22. 文件读取

Ran原创2025/12/1...大约 13 分钟

1. 手动创建文件

在任意地点创建一个 .txt 文件，只要保证后续 .py 文件和该 .txt 文件在同一目录即可。

文件内容如下：

1,2,3,4,5,6,7,8,9,0
0,9,8,7,6,5,4,3,2,1

python,c++,c,java,c#,html,css,javascript,php
社会，公正，民主，法治，文明，友善，和谐

注意文件内容里的符号是中文/英文

2. 基础 open() 操作

open() 是默认读取模式，后面会系统讲解。

file = open('bornforthis.txt')

注意：文件有打开就有关闭 file.close()

2.1 read()

用途：read() 可以直接读取打开的文件中的所有内容，如果需要指定字符数量，则用 read(size) 来指定。

不指定 size

file = open('bornforthis.txt')
content = file.read()              # read 可以读取整个文件
print(content)

输出：

1,2,3,4,5,6,7,8,9,0
0,9,8,7,6,5,4,3,2,1

python,c++,c,java,c#,html,css,javascript,php
绀句細锛屽叕姝ｏ紝姘戜富锛屾硶娌伙紝鏂囨槑锛屽弸鍠勶紝鍜岃皭

更改：

file = open('bornforthis.txt', encoding='utf-8')
content = file.read()              # read 可以读取整个文件
print(content)

# -------output-------
1,2,3,4,5,6,7,8,9,0
0,9,8,7,6,5,4,3,2,1

python,c++,c,java,c#,html,css,javascript,php
社会，公正，民主，法治，文明，友善，和谐

指定 size

file = open('bornforthis.txt', encoding='utf-8')
content = file.read(10)              # read 可以读取整个文件
print(content)

# -------output-------
1,2,3,4,5,

size 将字母、数字、标点符号、换行、空格、汉字等都算进去，记为 1 个字符。

Windows 读取乱码/编码报错

读取乱码
报编码错误，类似如下情况：

Traceback (most recent call last):
  File "/Users/huangjiabao/Books/code.py", line 2, in <module>
    file.read()
  File "<frozen codecs>", line 322, in decode
UnicodeDecodeError: 'utf-8' codec can't decode byte 0xce in position 0: invalid continuation byte

上述两个问题同时解决：

通过在 open 函数中添加 encoding='utf-8' ，即可实现成功运行。
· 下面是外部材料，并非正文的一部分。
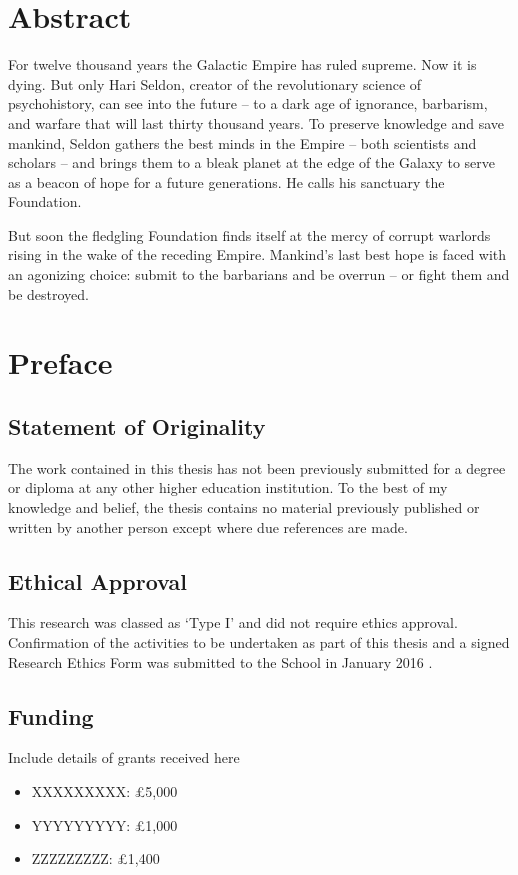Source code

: 
\tableofcontents

\chapter{Abstract}

For twelve thousand years the Galactic Empire has ruled supreme. Now it is dying. But only Hari Seldon, creator of the revolutionary science of psychohistory, can see into the future -- to a dark age of ignorance, barbarism, and warfare that will last thirty thousand years. To preserve knowledge and save mankind, Seldon gathers the best minds in the Empire -- both scientists and scholars -- and brings them to a bleak planet at the edge of the Galaxy to serve as a beacon of hope for a future generations. He calls his sanctuary the Foundation.

But soon the fledgling Foundation finds itself at the mercy of corrupt warlords rising in the wake of the receding Empire. Mankind's last best hope is faced with an agonizing choice: submit to the barbarians and be overrun -- or fight them and be destroyed.


\chapter{Preface}

\tocless\section{Statement of Originality}
The work contained in this thesis has not been previously submitted for a degree or diploma at any other higher education institution. %
To the best of my knowledge and belief, the thesis contains no material previously published or written by another person except where due references are made. %

\tocless\section{Ethical Approval}
This research was classed as `Type I' and did not require ethics approval. Confirmation of the activities to be undertaken as part of this thesis and a signed Research Ethics Form was submitted to the School in January 2016 . %

\tocless\section{Funding}
Include details of grants received here
\begin{itemize}
\item XXXXXXXXX: \pounds5,000
\item YYYYYYYYY: \pounds1,000
\item ZZZZZZZZZ: \pounds1,400
\end{itemize}

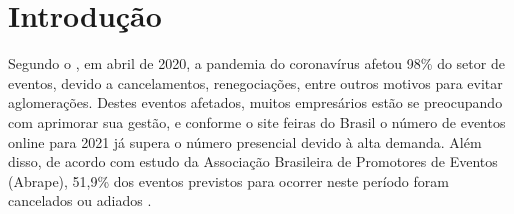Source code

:\chapter{Introdução}
\label{chp:LABEL_CHP_1}


Segundo o , em abril de 2020, a pandemia do coronavírus afetou 98\% do setor de eventos, devido a cancelamentos, renegociações, entre outros motivos para evitar aglomerações. Destes eventos afetados, muitos empresários estão se preocupando com aprimorar sua gestão, e conforme o site feiras do Brasil o número de eventos online para 2021 já supera o número presencial devido à alta demanda. Além disso, de acordo com estudo da Associação Brasileira de Promotores de Eventos (Abrape), 51,9\% dos eventos previstos para ocorrer neste período foram cancelados ou adiados \cite{FEIRA}.

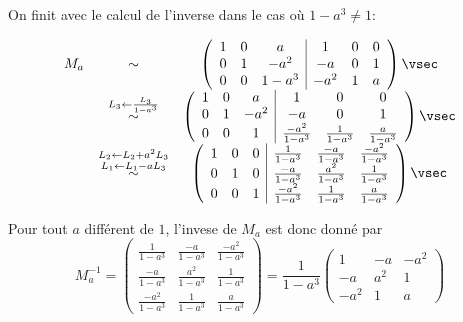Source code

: \begin{correction}
On finit avec le calcul de l'inverse dans le cas où $1-a^3 \neq 1$: 

$$
\begin{array}{ccc}
 M_a 
& \sim &
\left( 
\begin{array}{ccc|ccc}
1 & 0 & a &1 & 0 & 0\\
0 & 1 & -a^2&  -a& 0 & 1\\
0 & 0 & 1-a^3&-a^2 & 1 & a
\end{array}
\right) \vsec \\
& \stackrel{L_3\leftarrow \frac{L_3}{1-a^3} }{\sim} &
\left( 
\begin{array}{ccc|ccc}
1 & 0 & a &1 & 0 & 0\\
0 & 1 & -a^2&  -a& 0 & 1\\
0 & 0 & 1 &\frac{-a^2}{1-a^3} & \frac{1}{1-a^3}  & \frac{a}{1-a^3} 
\end{array}
\right) \vsec \\

& \stackrel{L_2\leftarrow L_2+a^2L_3 }{\stackrel{L_1\leftarrow L_1-aL_3 }{\sim} } &
\left( 
\begin{array}{ccc|ccc}
1 & 0 & 0 &  \frac{1}{1-a^3} &  \frac{-a}{1-a^3} &  \frac{-a^2}{1-a^3}\\
0 & 1 & 0&   \frac{-a}{1-a^3}&  \frac{a^2}{1-a^3} &  \frac{1}{1-a^3}\\
0 & 0 & 1 &\frac{-a^2}{1-a^3} & \frac{1}{1-a^3}  & \frac{a}{1-a^3} 
\end{array}
\right) \vsec \\


\end{array}
$$

Pour tout $a$ différent de $1$, l'invese de $M_a$ est donc donné par  
$$M_a^{-1} = \left( 
\begin{array}{ccc}
\frac{1}{1-a^3} &  \frac{-a}{1-a^3} &  \frac{-a^2}{1-a^3}\\
  \frac{-a}{1-a^3}&  \frac{a^2}{1-a^3} &  \frac{1}{1-a^3}\\
\frac{-a^2}{1-a^3} & \frac{1}{1-a^3}  & \frac{a}{1-a^3} 
\end{array}
\right) =  \frac{1}{1-a^3}\left( 
\begin{array}{ccc}
1 &  -a &  -a^2\\
  -a&  a^2&  1\\
-a^2& 1& a
\end{array}
\right) $$



\end{correction}




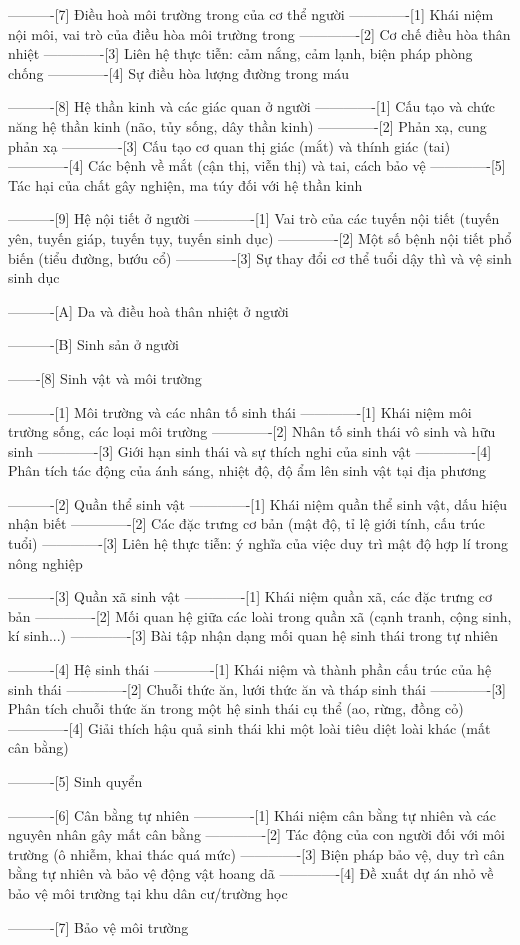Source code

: ----------[7] Điều hoà môi trường trong của cơ thể người
-------------[1] Khái niệm nội môi, vai trò của điều hòa môi trường trong
-------------[2] Cơ chế điều hòa thân nhiệt
-------------[3] Liên hệ thực tiễn: cảm nắng, cảm lạnh, biện pháp phòng chống
-------------[4] Sự điều hòa lượng đường trong máu

----------[8] Hệ thần kinh và các giác quan ở người
-------------[1] Cấu tạo và chức năng hệ thần kinh (não, tủy sống, dây thần kinh)
-------------[2] Phản xạ, cung phản xạ
-------------[3] Cấu tạo cơ quan thị giác (mắt) và thính giác (tai)
-------------[4] Các bệnh về mắt (cận thị, viễn thị) và tai, cách bảo vệ
-------------[5] Tác hại của chất gây nghiện, ma túy đối với hệ thần kinh

----------[9] Hệ nội tiết ở người
-------------[1] Vai trò của các tuyến nội tiết (tuyến yên, tuyến giáp, tuyến tụy, tuyến sinh dục)
-------------[2] Một số bệnh nội tiết phổ biến (tiểu đường, bướu cổ)
-------------[3] Sự thay đổi cơ thể tuổi dậy thì và vệ sinh sinh dục

----------[A] Da và điều hoà thân nhiệt ở người

----------[B] Sinh sản ở người

-------[8] Sinh vật và môi trường

----------[1] Môi trường và các nhân tố sinh thái
-------------[1] Khái niệm môi trường sống, các loại môi trường
-------------[2] Nhân tố sinh thái vô sinh và hữu sinh
-------------[3] Giới hạn sinh thái và sự thích nghi của sinh vật
-------------[4] Phân tích tác động của ánh sáng, nhiệt độ, độ ẩm lên sinh vật tại địa phương

----------[2] Quần thể sinh vật
-------------[1] Khái niệm quần thể sinh vật, dấu hiệu nhận biết
-------------[2] Các đặc trưng cơ bản (mật độ, tỉ lệ giới tính, cấu trúc tuổi)
-------------[3] Liên hệ thực tiễn: ý nghĩa của việc duy trì mật độ hợp lí trong nông nghiệp

----------[3] Quần xã sinh vật
-------------[1] Khái niệm quần xã, các đặc trưng cơ bản
-------------[2] Mối quan hệ giữa các loài trong quần xã (cạnh tranh, cộng sinh, kí sinh...)
-------------[3] Bài tập nhận dạng mối quan hệ sinh thái trong tự nhiên

----------[4] Hệ sinh thái
-------------[1] Khái niệm và thành phần cấu trúc của hệ sinh thái
-------------[2] Chuỗi thức ăn, lưới thức ăn và tháp sinh thái
-------------[3] Phân tích chuỗi thức ăn trong một hệ sinh thái cụ thể (ao, rừng, đồng cỏ)
-------------[4] Giải thích hậu quả sinh thái khi một loài tiêu diệt loài khác (mất cân bằng)

----------[5] Sinh quyển

----------[6] Cân bằng tự nhiên
-------------[1] Khái niệm cân bằng tự nhiên và các nguyên nhân gây mất cân bằng
-------------[2] Tác động của con người đối với môi trường (ô nhiễm, khai thác quá mức)
-------------[3] Biện pháp bảo vệ, duy trì cân bằng tự nhiên và bảo vệ động vật hoang dã
-------------[4] Đề xuất dự án nhỏ về bảo vệ môi trường tại khu dân cư/trường học

----------[7] Bảo vệ môi trường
file = open('bornforthis.txt', encoding='utf-8')
content = file.read()              # read 可以读取整个文件
print(content)

2.2 read() 优缺点

2.2.1 优点

语句简单易用
便于一次性读取和处理小文件
无需逐行处理，read() 可以全部读取
read() 返回的是字符串，方便对字符串进行操作
兼容性好

2.2.2 缺点

处理大型文件时内存消耗过大，且容易卡死，因为该方法将整个文件一次性读取到内存中。
无法对文件内容分批处理
无法逐行处理数据
不适合流式读取

文件结束符（EOF）处理问题：使用该方法读取文件后，文件指针在文件末尾，如果需要继续读取文件时，需要手动重置文件指针到开始或指定位置。否则再次调用读取的方法可能会返回空值或抛出异常。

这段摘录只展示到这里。